> Given entries
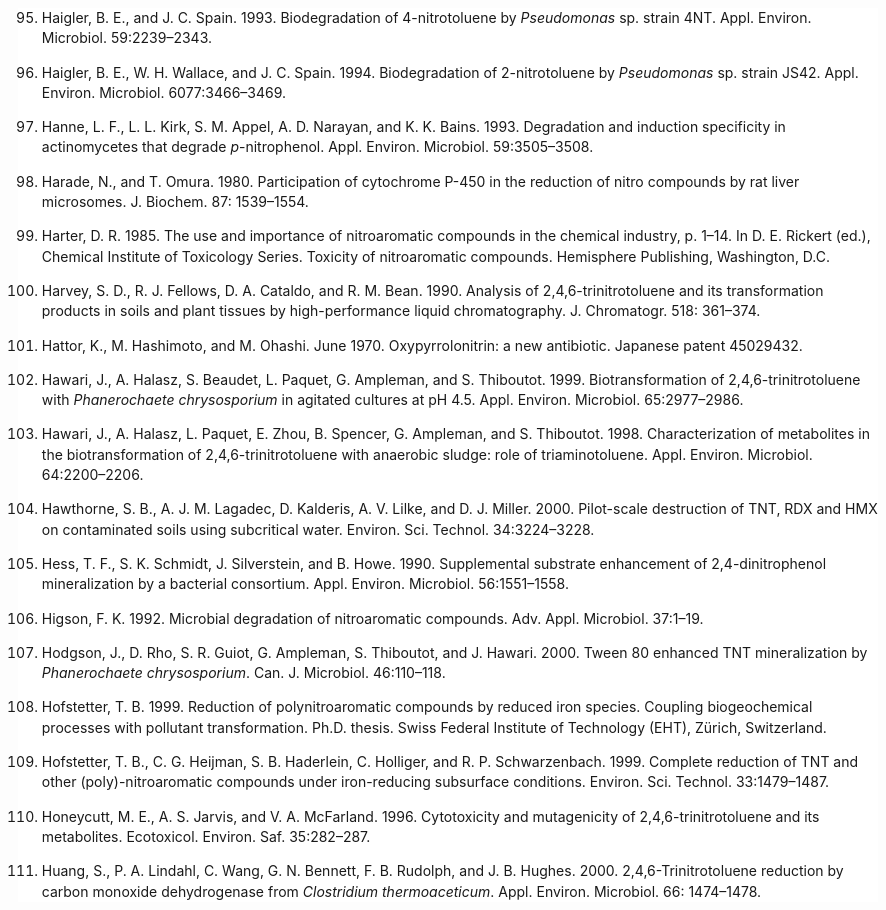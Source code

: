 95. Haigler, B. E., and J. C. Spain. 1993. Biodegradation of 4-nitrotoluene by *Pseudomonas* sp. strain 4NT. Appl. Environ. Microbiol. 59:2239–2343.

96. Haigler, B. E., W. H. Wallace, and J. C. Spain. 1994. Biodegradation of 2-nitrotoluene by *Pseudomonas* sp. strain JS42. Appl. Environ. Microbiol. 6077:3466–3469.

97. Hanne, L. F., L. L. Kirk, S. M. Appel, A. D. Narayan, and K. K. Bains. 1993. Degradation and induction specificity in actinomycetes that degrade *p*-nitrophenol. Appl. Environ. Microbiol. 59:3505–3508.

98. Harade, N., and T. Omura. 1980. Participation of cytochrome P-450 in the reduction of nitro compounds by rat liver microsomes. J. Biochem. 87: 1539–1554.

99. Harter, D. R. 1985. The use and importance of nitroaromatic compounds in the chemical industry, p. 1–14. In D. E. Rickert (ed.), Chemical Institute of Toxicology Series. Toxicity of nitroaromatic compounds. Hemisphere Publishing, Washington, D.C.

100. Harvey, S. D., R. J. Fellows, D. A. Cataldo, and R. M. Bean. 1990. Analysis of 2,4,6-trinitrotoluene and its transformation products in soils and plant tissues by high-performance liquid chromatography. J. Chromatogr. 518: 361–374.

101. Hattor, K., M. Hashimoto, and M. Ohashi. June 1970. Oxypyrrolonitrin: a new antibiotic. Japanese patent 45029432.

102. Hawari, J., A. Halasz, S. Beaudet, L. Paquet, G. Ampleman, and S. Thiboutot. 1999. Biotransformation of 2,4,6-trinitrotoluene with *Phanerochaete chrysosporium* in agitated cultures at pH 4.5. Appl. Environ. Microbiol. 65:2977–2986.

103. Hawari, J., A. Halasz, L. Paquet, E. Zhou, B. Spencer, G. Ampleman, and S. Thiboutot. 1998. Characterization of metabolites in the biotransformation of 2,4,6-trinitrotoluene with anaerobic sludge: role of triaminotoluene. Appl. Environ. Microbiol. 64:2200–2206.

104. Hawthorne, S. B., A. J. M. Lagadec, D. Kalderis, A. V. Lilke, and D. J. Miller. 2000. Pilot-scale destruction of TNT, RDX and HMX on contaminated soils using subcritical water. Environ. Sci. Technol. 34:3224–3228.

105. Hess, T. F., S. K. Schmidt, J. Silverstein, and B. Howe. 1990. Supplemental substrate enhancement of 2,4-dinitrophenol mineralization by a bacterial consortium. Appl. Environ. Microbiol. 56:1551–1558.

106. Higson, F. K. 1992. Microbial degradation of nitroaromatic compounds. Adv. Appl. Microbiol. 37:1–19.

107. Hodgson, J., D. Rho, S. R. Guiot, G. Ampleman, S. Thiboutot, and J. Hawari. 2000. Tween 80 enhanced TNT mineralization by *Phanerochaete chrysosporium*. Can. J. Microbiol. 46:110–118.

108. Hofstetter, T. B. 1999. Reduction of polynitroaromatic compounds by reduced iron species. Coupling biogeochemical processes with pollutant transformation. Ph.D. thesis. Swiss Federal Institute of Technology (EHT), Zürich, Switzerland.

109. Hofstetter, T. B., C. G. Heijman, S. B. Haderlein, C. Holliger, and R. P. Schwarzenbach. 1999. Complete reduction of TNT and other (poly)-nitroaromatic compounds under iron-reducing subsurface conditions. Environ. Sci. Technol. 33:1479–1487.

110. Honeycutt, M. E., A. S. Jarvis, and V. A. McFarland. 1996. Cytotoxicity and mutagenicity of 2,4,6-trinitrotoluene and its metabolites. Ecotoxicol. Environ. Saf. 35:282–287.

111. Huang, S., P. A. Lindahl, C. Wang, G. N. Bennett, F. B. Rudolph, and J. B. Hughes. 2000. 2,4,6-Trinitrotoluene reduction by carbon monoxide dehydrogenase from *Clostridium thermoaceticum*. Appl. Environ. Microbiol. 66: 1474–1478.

> Work item
Number of lines above with the word "strain": supply it alone.

> Reply to the exercise
2